Stephen Malkmusと、熱心なFallファンだったScott Kannberg(クレジット上は当初、各々“S.M.”“Spiral Stairs”となっていた)が組んだ自宅録音デュオを母体とするPavementが、やかましくて投げやりな“ローファイ”シングルを2枚ほど発表したところ、これが英国のDJ、John Peelの耳にとまった。当時の音源は現在、『Westing(By Musket And Sextant)』にまとめられている。

「誰でもやりたいやつは来てプレイしな」という主義のもと、メンバーを増やしていったPavementも、1stアルバム『Slanted And Enchanted』の頃には、さすがにきちんとした形を成すに至ったが、各人の住まいはアメリカの東と西に分かれたままだった。

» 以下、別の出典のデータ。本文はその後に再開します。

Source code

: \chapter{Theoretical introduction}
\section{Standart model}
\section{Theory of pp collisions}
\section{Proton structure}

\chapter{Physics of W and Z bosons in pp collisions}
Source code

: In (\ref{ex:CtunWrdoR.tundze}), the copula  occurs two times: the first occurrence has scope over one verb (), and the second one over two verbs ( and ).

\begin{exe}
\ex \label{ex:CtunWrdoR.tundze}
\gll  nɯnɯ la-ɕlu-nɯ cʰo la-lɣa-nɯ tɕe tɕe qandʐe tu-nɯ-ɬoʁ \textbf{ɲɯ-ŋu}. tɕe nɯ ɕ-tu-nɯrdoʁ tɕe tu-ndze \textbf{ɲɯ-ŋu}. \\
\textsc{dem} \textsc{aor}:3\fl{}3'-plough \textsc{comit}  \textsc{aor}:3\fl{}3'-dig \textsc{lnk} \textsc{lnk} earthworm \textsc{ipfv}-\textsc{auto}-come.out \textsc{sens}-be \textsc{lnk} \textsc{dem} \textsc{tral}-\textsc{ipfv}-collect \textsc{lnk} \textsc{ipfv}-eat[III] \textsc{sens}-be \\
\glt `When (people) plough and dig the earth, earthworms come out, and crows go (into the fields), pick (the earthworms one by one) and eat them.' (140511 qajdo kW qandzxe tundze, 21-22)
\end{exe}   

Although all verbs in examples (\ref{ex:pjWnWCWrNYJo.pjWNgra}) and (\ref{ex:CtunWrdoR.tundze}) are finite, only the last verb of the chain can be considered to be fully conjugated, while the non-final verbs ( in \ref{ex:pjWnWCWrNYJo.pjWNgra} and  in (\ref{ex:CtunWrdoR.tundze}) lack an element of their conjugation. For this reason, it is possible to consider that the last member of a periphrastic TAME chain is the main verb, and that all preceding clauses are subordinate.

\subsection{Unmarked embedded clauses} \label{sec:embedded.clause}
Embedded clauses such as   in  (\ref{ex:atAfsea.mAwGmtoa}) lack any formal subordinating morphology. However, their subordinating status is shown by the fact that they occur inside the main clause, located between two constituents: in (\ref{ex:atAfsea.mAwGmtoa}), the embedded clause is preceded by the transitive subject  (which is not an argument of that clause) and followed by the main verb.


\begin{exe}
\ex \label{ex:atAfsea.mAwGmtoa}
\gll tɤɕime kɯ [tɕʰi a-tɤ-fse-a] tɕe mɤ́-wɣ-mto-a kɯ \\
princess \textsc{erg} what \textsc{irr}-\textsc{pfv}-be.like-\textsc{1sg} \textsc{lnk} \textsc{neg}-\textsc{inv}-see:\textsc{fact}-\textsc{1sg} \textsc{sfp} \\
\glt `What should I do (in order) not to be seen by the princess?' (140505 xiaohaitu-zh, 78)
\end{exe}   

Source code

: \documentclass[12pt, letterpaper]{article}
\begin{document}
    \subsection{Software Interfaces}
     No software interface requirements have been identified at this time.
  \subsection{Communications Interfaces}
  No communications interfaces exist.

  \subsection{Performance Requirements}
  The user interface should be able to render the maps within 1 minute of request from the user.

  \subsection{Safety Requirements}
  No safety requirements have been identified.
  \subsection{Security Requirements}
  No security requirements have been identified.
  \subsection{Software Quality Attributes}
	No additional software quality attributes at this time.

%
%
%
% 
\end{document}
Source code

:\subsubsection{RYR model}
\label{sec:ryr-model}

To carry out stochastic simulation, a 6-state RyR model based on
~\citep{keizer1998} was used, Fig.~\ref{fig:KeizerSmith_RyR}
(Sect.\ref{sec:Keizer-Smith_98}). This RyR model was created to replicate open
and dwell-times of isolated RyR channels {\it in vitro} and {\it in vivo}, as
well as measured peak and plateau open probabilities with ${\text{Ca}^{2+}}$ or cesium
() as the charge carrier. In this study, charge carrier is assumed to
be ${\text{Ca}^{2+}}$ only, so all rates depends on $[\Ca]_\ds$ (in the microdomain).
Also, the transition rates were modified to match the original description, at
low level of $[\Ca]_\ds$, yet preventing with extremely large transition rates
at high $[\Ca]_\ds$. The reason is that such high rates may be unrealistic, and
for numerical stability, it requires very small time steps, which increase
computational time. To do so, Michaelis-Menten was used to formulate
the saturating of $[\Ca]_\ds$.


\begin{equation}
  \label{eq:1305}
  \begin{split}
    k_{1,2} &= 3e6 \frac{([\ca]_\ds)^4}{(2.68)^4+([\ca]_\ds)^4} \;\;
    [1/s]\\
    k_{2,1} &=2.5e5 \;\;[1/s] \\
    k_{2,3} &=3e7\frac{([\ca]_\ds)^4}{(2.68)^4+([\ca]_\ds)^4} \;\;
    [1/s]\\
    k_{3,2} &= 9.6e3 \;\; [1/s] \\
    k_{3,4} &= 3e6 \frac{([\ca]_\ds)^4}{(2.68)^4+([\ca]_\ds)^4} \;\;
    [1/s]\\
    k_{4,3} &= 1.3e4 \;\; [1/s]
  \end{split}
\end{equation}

ジェネレーションXの“無気力王子”的メンタリティを象徴するもってこいの存在として、ロック評論家から奉られた彼らだが、そんな称号すら“Frontwards”の中でMalkmusが、「俺にはスタイルがある/いくらでもある/あんまりあり過ぎて、無駄になっている」と茶化してしまう生意気さが、いかにも彼ららしい。

そうやって自らを笑い飛ばし、我関せずの姿勢を貫きつつも、2ndアルバム『Crooked Rain, Crooked Rain』になると、バンドは一層まとまりを見せるようになる。Def LeppardにもBuddy HolyにもAretha Franklinにも、冒頭の1曲(“Silence Kit”)の中で一気に会釈しておいて、“Filmore Jive”で幕を下ろすこのアルバムは、ロック史批評の役をも果たしていた。『Crooked Rain』からは、“Cut Your Hair”というマイナーなヒット曲も出ている。

『Wowee Zowee』で、彼らはたじろいだ。彼らの作品の重要な資質であるはずの無鉄砲さが、ここではなりを潜め、出来の悪いコンサートさながらに焦点の定まらない混乱が幅を利かす。充電し直しての復活作、『Brighten The Corners』には、ラジオでヒットした“Shady Lane”や、Scott Kannbergによる小曲“Date With IKEA”も収録されていた。